▶ [TASK DATA]
□ □ □
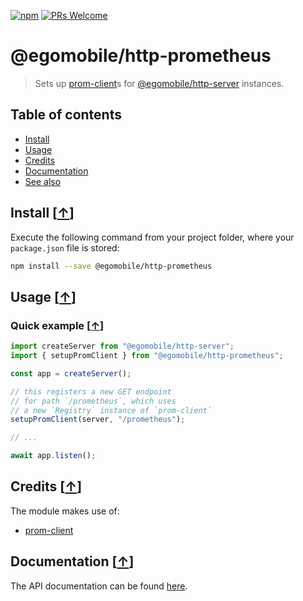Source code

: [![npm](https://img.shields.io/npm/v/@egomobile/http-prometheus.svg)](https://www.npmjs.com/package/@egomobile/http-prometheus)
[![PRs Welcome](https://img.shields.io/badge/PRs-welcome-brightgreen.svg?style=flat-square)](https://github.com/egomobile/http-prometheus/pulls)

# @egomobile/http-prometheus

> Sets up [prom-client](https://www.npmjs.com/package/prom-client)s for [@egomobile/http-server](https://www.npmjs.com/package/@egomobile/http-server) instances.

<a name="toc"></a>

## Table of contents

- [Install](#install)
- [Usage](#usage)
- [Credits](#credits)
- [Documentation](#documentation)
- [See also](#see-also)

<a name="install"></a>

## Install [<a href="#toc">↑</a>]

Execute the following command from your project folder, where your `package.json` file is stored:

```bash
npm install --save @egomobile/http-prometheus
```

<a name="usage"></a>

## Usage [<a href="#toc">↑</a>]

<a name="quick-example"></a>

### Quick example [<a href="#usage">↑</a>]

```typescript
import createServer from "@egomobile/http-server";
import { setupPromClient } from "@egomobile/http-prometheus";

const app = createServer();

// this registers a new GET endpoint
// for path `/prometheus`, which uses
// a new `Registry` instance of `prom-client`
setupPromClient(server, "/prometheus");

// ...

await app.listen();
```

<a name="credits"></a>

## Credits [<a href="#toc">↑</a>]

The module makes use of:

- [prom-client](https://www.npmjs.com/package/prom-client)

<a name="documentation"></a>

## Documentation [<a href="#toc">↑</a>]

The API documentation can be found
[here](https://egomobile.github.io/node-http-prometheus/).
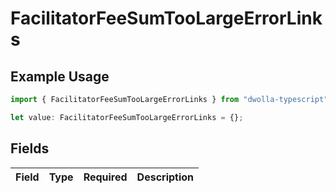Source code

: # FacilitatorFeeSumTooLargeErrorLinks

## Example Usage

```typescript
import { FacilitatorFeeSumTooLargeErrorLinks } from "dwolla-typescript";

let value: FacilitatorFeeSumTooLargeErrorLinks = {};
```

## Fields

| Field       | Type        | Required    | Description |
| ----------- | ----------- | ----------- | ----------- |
□ □ □
▶ [YOUR INSTRUCTIONS] Find each line in the listing above that contains "https", and copy that line.

▶ [FINISHED EXERCISE]
: [![npm](https://img.shields.io/npm/v/@egomobile/http-prometheus.svg)](https://www.npmjs.com/package/@egomobile/http-prometheus)
[![PRs Welcome](https://img.shields.io/badge/PRs-welcome-brightgreen.svg?style=flat-square)](https://github.com/egomobile/http-prometheus/pulls)
> Sets up [prom-client](https://www.npmjs.com/package/prom-client)s for [@egomobile/http-server](https://www.npmjs.com/package/@egomobile/http-server) instances.
- [prom-client](https://www.npmjs.com/package/prom-client)
[here](https://egomobile.github.io/node-http-prometheus/).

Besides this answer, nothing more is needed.